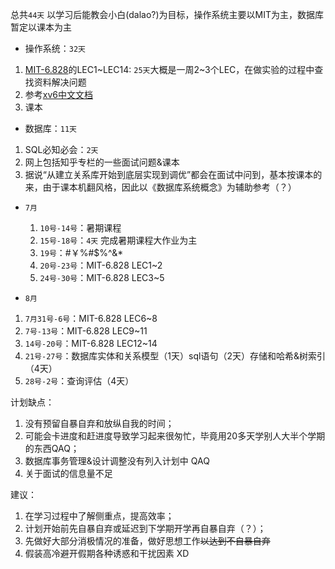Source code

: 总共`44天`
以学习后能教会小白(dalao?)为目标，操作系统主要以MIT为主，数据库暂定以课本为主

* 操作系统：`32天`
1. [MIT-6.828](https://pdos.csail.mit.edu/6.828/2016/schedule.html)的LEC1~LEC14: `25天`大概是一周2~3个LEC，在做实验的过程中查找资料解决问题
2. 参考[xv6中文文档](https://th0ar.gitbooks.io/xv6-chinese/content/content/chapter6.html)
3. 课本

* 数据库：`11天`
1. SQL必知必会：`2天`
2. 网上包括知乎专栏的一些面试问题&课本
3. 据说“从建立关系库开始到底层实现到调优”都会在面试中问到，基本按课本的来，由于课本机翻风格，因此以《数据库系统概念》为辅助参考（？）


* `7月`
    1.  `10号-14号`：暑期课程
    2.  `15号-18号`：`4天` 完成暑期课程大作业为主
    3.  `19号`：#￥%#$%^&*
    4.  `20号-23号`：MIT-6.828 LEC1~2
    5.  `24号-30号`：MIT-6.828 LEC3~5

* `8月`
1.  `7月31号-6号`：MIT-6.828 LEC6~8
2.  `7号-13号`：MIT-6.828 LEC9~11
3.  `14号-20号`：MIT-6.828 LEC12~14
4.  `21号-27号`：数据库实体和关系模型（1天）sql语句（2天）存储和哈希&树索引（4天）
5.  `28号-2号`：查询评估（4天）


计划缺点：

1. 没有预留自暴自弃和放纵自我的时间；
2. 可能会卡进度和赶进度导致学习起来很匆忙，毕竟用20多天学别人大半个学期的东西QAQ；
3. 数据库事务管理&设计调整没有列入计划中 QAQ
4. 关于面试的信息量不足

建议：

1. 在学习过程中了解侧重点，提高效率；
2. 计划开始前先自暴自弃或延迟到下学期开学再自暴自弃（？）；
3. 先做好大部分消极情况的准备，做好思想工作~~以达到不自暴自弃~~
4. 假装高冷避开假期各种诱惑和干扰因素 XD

==

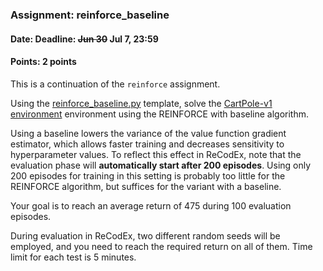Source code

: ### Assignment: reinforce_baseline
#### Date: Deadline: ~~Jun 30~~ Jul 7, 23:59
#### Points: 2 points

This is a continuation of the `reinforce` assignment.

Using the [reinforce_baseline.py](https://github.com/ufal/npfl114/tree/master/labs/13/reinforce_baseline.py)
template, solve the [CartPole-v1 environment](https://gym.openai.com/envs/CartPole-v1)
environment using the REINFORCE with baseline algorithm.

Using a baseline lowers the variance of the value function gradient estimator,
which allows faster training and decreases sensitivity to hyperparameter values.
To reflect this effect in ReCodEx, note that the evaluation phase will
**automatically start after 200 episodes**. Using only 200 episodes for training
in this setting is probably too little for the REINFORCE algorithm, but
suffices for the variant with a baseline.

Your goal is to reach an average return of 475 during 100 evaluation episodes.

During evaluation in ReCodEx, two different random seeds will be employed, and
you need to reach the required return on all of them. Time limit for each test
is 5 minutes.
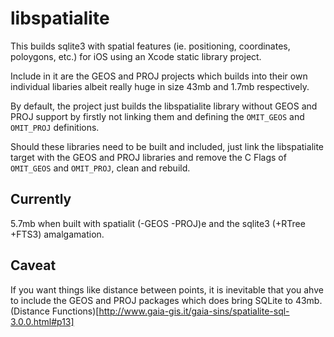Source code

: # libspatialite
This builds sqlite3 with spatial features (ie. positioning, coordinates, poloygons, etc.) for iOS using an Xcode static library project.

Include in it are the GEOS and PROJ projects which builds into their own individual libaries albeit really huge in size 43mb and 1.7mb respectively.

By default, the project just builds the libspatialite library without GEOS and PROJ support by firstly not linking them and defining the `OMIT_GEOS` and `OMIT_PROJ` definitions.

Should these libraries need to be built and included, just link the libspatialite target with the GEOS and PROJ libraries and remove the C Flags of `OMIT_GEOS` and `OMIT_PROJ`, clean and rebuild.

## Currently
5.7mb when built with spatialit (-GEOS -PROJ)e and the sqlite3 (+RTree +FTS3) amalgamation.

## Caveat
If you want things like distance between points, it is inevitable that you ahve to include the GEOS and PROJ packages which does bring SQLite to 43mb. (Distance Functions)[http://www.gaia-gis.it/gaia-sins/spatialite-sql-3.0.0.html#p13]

...

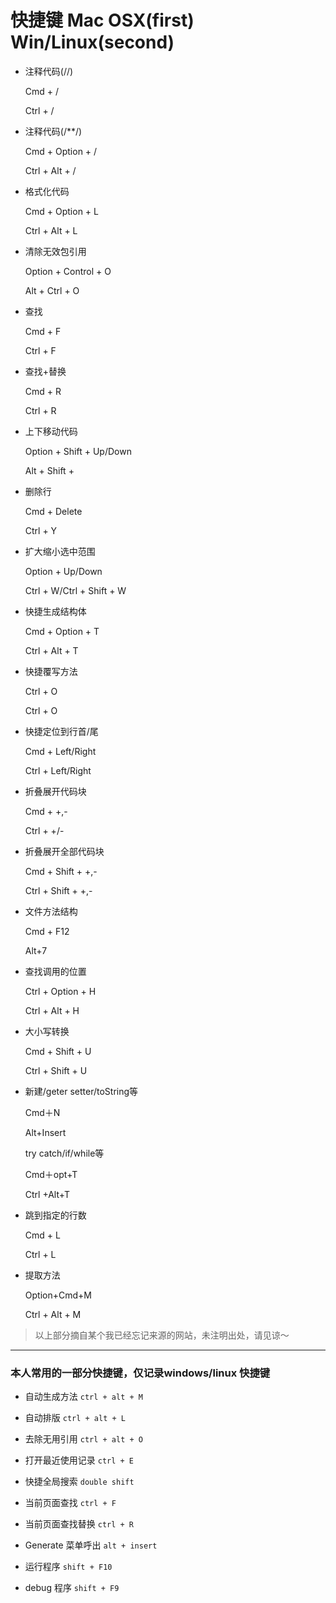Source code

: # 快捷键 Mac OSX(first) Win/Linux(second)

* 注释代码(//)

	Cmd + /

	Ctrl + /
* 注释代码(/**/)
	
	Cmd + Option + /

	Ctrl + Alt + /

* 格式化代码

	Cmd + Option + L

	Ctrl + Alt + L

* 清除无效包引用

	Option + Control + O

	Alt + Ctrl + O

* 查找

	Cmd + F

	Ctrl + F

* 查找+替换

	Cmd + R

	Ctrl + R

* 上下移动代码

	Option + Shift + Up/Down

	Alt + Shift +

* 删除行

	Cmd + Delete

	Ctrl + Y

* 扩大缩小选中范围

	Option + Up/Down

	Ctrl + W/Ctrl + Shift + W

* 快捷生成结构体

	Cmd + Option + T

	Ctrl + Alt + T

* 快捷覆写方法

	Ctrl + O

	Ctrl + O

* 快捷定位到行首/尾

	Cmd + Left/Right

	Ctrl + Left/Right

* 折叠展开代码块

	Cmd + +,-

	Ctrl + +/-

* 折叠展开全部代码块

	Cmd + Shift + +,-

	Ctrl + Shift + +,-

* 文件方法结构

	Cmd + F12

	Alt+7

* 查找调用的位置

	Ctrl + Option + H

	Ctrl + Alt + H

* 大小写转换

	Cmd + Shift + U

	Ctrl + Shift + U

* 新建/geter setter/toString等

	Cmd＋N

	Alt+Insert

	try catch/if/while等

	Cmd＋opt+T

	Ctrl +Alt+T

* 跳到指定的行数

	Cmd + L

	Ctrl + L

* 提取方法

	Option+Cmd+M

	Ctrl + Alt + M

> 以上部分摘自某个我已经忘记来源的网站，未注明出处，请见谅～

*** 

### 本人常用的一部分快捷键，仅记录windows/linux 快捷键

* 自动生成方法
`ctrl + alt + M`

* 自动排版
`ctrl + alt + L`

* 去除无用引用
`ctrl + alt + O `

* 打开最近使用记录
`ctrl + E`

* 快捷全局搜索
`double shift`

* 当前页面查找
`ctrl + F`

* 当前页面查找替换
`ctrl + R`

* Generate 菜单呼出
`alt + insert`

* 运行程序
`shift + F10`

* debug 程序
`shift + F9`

**Work item**
All lines of the records containing "ReCodEx" should be shown.

**Response to this task**
To reflect this effect in ReCodEx, note that the evaluation phase will
During evaluation in ReCodEx, two different random seeds will be employed, and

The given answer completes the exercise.